Well, mine's not evil, but she's done some pretty messed up things, as you can see from this excerpt


Maybe I should have gone anyway - just to spite Kattar. Just to make his blood boil.

I was angry at him for bursting my bubble, for simultaneously shoving me aside and outside of the pretty perfect world his mother wanted to bring me into - that I wanted to - needed to be part of.

But that was forever ago. I was just sixteen - and hurt and angry…

I’m 28 now - angry and hurt.

If he does love me, I wish he would have just said so instead of fighting against my happiness - with him and without.

Do you want me or not, idiot?! If you love me then say so - instead of trying to keep me in a little box - a princess in a tower - just in case -

Just in case he ever does decide to condescend to say something.

If I was a little louder, I’d say it to his face. But it’s never been my way…

When my mother did die, my senior year - after 3 years of rehab - and relapse - and rehab again - I think it was Kattar’s obvious, albeit quiet, disapproval that kept Mrs. Moon from going through with her plan of adopting me.

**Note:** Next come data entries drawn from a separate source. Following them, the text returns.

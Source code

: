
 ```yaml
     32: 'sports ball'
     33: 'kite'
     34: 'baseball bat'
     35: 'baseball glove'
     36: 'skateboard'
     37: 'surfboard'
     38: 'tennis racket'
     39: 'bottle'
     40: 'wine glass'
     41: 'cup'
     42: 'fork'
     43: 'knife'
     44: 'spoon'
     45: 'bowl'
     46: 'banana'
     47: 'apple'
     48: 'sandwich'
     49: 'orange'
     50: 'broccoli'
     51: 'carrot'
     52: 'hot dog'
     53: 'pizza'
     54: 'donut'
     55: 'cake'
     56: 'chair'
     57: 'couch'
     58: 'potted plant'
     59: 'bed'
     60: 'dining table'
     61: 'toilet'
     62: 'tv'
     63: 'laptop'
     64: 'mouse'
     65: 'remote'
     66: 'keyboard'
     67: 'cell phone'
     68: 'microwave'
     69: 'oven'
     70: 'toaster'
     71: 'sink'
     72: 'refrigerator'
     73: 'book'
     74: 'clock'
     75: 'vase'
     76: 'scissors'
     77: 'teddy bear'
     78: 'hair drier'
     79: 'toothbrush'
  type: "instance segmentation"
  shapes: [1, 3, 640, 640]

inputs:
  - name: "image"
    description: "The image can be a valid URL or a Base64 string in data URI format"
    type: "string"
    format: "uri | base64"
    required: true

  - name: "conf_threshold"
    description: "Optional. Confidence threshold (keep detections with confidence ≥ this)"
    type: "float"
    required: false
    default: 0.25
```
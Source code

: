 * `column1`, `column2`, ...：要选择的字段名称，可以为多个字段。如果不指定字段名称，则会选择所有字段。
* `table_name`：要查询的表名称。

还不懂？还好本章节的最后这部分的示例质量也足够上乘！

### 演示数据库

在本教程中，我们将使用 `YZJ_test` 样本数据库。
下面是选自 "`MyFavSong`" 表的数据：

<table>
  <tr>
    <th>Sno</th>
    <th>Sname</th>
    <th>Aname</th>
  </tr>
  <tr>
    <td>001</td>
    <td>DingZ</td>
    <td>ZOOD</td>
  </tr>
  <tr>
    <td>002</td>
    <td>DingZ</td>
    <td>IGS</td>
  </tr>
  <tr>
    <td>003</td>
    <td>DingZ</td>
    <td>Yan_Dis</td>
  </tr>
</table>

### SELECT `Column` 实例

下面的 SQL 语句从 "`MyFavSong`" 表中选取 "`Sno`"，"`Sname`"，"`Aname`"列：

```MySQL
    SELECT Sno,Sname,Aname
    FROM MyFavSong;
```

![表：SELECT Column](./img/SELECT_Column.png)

So maybe he wanted a girlfriend instead of a sister - maybe.

A part of me - maybe all of me, hopes that he does - hopes that that pained, quiet fire I see in his eyes is because he likes me too - and I hope it hurts - just as much as his silence hurt me - hurts me.

It’s been twelve years and I’m bitter. It’s been twelve years and I don’t - don’t care.

It’s not every day you get to break your heartbreaker's heart.